In an intergroup study of exemestane, exemestane was associated with a higher incidence of hypercholesterolemia compared with tamoxifen (3.7% vs. 2.1%).
In a separate double-blind, randomized trial of postmenopausal women with low-risk early breast cancer treated with exemestane (N = 73) or placebo (N = 73) for 24 months, exemestane was associated with a mean decrease in plasma HDL-cholesterol of 7–9% compared with a 1% increase in the placebo group. There was also a 5–6% decrease in apolipoprotein A1 in the exemestane group compared with a 0–2% decrease in the placebo group. The effects on all other lipid parameters analyzed (total cholesterol, LDL-cholesterol, triglycerides, apolipoprotein-B, and lipoprotein-a levels) were similar in the two treatment groups. The clinical significance of these findings is unknown.

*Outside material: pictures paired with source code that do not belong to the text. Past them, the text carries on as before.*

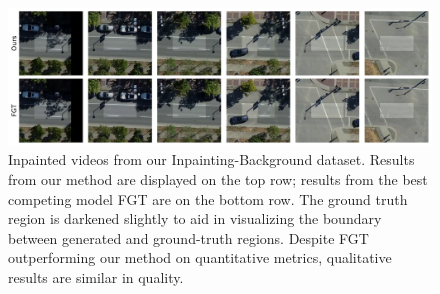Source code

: \begin{figure}[t]
\centering
\includegraphics[width=\linewidth]{figures/bg_3119.pdf}
\caption[A comparison of inpaintings from our method and FGT on a video from our Inpainting-Background dataset.]{Inpainted videos from our Inpainting-Background dataset. Results from our method are displayed on the top row; results from the best competing model FGT \citep{fgt} are on the bottom row. The ground truth region is darkened slightly to aid in visualizing the boundary between generated and ground-truth regions. Despite FGT outperforming our method on quantitative metrics, qualitative results are similar in quality.}
\label{fig:background}
\end{figure}
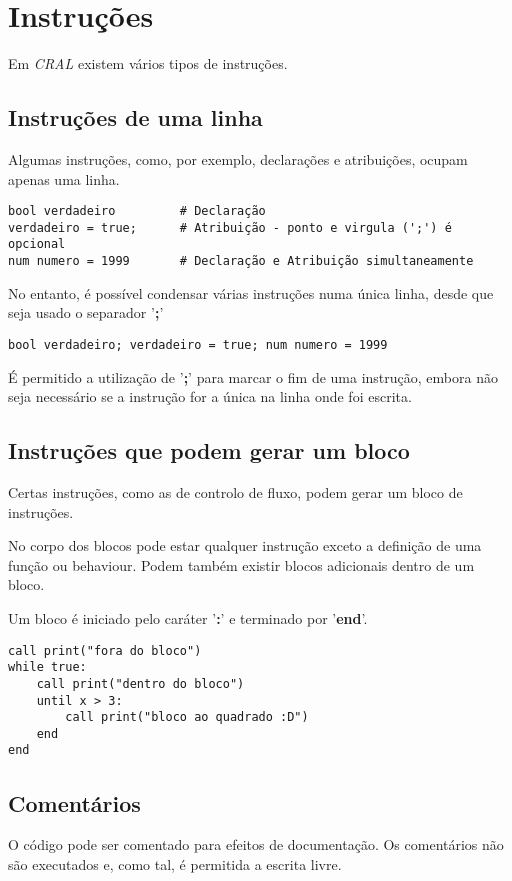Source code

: \documentclass{report}
\begin{document}
\section{Instruções}
Em \textit{CRAL} existem vários tipos de instruções.

\subsection{Instruções de uma linha}

Algumas instruções, como, por exemplo, declarações e atribuições, ocupam apenas uma linha.

\begin{verbatim}
bool verdadeiro         # Declaração
verdadeiro = true;      # Atribuição - ponto e virgula (';') é opcional
num numero = 1999       # Declaração e Atribuição simultaneamente
\end{verbatim}

No entanto, é possível condensar várias instruções numa única linha, desde que seja usado o separador '\textbf{;}'
\begin{verbatim}
bool verdadeiro; verdadeiro = true; num numero = 1999
\end{verbatim}

É permitido a utilização de '\textbf{;}' para marcar o fim de uma instrução, embora não seja necessário se a instrução for a única na linha onde foi escrita.

\subsection{Instruções que podem gerar um bloco}
Certas instruções, como as de controlo de fluxo, podem gerar um bloco de instruções.

No corpo dos blocos pode estar qualquer instrução exceto a definição de uma função ou behaviour.
Podem também existir blocos adicionais dentro de um bloco.

Um bloco é iniciado pelo caráter '\textbf{:}' e terminado por '\textbf{end}'.

\begin{verbatim}
call print("fora do bloco")
while true:
    call print("dentro do bloco")
    until x > 3:
        call print("bloco ao quadrado :D")
    end
end
\end{verbatim}


\subsection{Comentários}
O código pode ser comentado para efeitos de documentação. Os comentários não são executados e, como tal, é permitida a escrita livre.
\end{document}
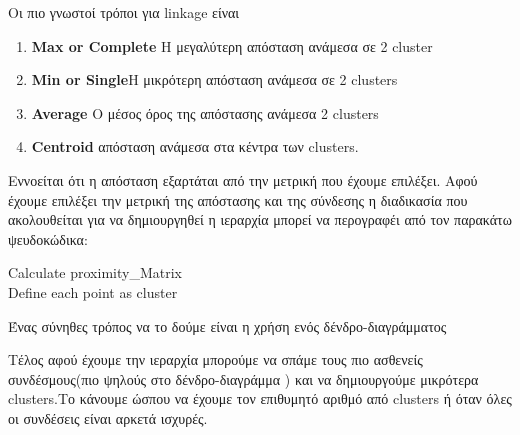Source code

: Οι πιο γνωστοί τρόποι για linkage είναι 
\begin{enumerate}
\item \textbf{Max or Complete }Η μεγαλύτερη απόσταση ανάμεσα σε 2 cluster
\item \textbf{Min or Single}H μικρότερη απόσταση ανάμεσα σε 2 clusters 
\item \textbf{Average }Ο μέσος όρος της απόστασης  ανάμεσα 2 clusters 
\item \textbf{Centroid } απόσταση ανάμεσα στα κέντρα των clusters.
\end{enumerate}
Εννοείται ότι η απόσταση εξαρτάται από την μετρική που έχουμε επιλέξει.
 Αφού έχουμε επιλέξει την μετρική της απόστασης και της σύνδεσης η διαδικασία που ακολουθείται για να δημιουργηθεί η ιεραρχία μπορεί να περογραφέι από τον παρακάτω ψευδοκώδικα:
 
\begin{algorithm}[H]
Calculate proximity\_Matrix\\
Define each point as cluster\\
\end{algorithm}

\begin{minipage}{\linewidth}%
Ένας σύνηθες τρόπος να το δούμε είναι η  χρήση ενός δένδρο-διαγράμματος
\label{fig:dentro1}%
\end{minipage}
 
Τέλος αφού έχουμε την ιεραρχία μπορούμε να σπάμε τους πιο ασθενείς συνδέσμους(πιο ψηλούς στο δένδρο-διαγράμμα ) και να δημιουργούμε μικρότερα clusters.Το κάνουμε ώσπου να έχουμε τον επιθυμητό αριθμό από clusters
ή όταν όλες οι συνδέσεις είναι αρκετά ισχυρές.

In an inter-group study of exemestane, gastric ulcers were observed more frequently in the exemestane group compared with the tamoxifen group (0.7% versus <0.1%). Most patients who used exemestane and developed gastric ulcers were also taking concomitant and/or previously taking NSAIDs.
Reporting of suspected adverse reactions.
Reporting suspected adverse reactions after the registration of a medicinal product is an important measure. This allows for continuous monitoring of the benefit/risk balance of the medicinal product. Physicians are asked to report any suspected adverse reactions.
Expiration date
3 years.
Storage conditions
Store at a temperature not exceeding 30 °C.
Keep out of reach of children.
Packaging
15 tablets in a blister, 2 blisters in a cardboard box.
Vacation category
According to the recipe.
Producer
Pfizer Italy S.r.l.
Location of the manufacturer and its business address
The location of Marino del Tronto is 63100 Ascoli Piceno (AP), Italy.